Am just wondering if anyone else is seeing blue screens with Curit.
I get them frequently and have no other security software installed on this computer. Usualy duringa full scan.

Hi,

all i get from Curit is a "unknown software exception" from setup.exe before the scan should start.

Cheers

-{ Quote: "Am just wondering if anyone else is seeing blue screens with Curit.
I get them frequently and have no other security software installed on this computer. Usualy duringa full scan." }-
i'll download and try it for ya.

edit: no problems here, have you recently installed a piece of software/hardware? if so, it might be conflicting and/or its using a dodgy driver, try a different/updated one.

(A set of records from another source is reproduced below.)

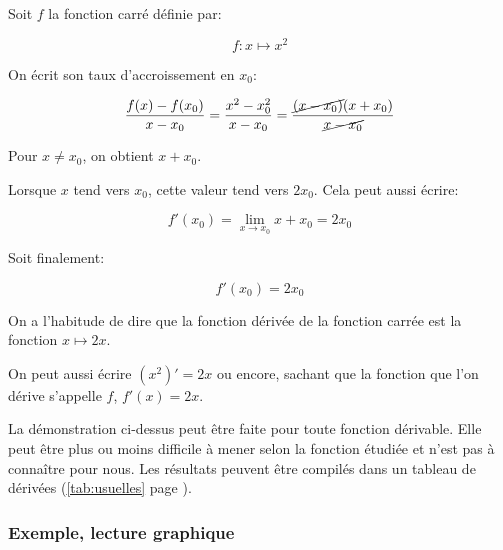 \documentclass[a4paper,12pt]{scrartcl}
\begin{document}
Soit $f$ la \og{}fonction carré\fg{} définie par:

\begin{equation*}
 f:x \longmapsto x^2
\end{equation*}

On écrit son taux d'accroissement en $x_0$:

\begin{equation*}
 \dfrac{f(x) - f(x_0)}{x - x_0} = \dfrac{x^2 - x_0^2}{x - x_0} = \dfrac{{\cancel{(x - x_0)}}(x + x_0)}{\cancel{x - x_0}}
\end{equation*}


Pour $x \neq x_0$, on obtient \underline{$x+x_0$}.

Lorsque $x$ tend vers $x_0$, cette valeur tend vers $2x_0$. Cela peut aussi écrire:

\begin{equation*}
 f'(x_0) = \lim_{x \rightarrow x_0} x + x_0 = 2x_0
\end{equation*}

Soit finalement:

\begin{equation*}
 f'(x_0) = 2x_0
\end{equation*}

On a l'habitude de dire que la fonction dérivée de la fonction carrée est la fonction $x \longmapsto 2x$. 

On peut aussi écrire $\left(x^2\right)' = 2x$ ou encore, sachant que la fonction que l'on dérive s'appelle $f$, $f'(x) = 2x$.

La démonstration ci-dessus peut être faite pour toute fonction dérivable. Elle peut être plus ou moins difficile à mener selon la fonction étudiée et n'est pas à connaître pour nous. Les résultats peuvent être compilés dans un tableau de dérivées (\cref{tab:usuelles} page \pageref{tab:usuelles}). 


\subsubsection{Exemple, lecture graphique}

\end{document}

It is my new On-demand scanner. No problems here, too. Great tool !

-{ Quote: "Hi,

all i get from Curit is a "unknown software exception" from setup.exe before the scan should start.

Cheers" }-
You should not use multi thread downloader.

Hi,

Didn't use any download manager, tried to download it with Firefox and Opera.
Maybe there is a problem with KIS7 or EQSecure, which I use for realtime protection.
But even if I shutdown both I get this "unknown software exception" window.

Cheers

Is drweb the faulting application? If software enabled, try making a "dep" exception.

GF

as it happens dr web nuke cure it.. wiped out an important pc tools firewall file... without asking...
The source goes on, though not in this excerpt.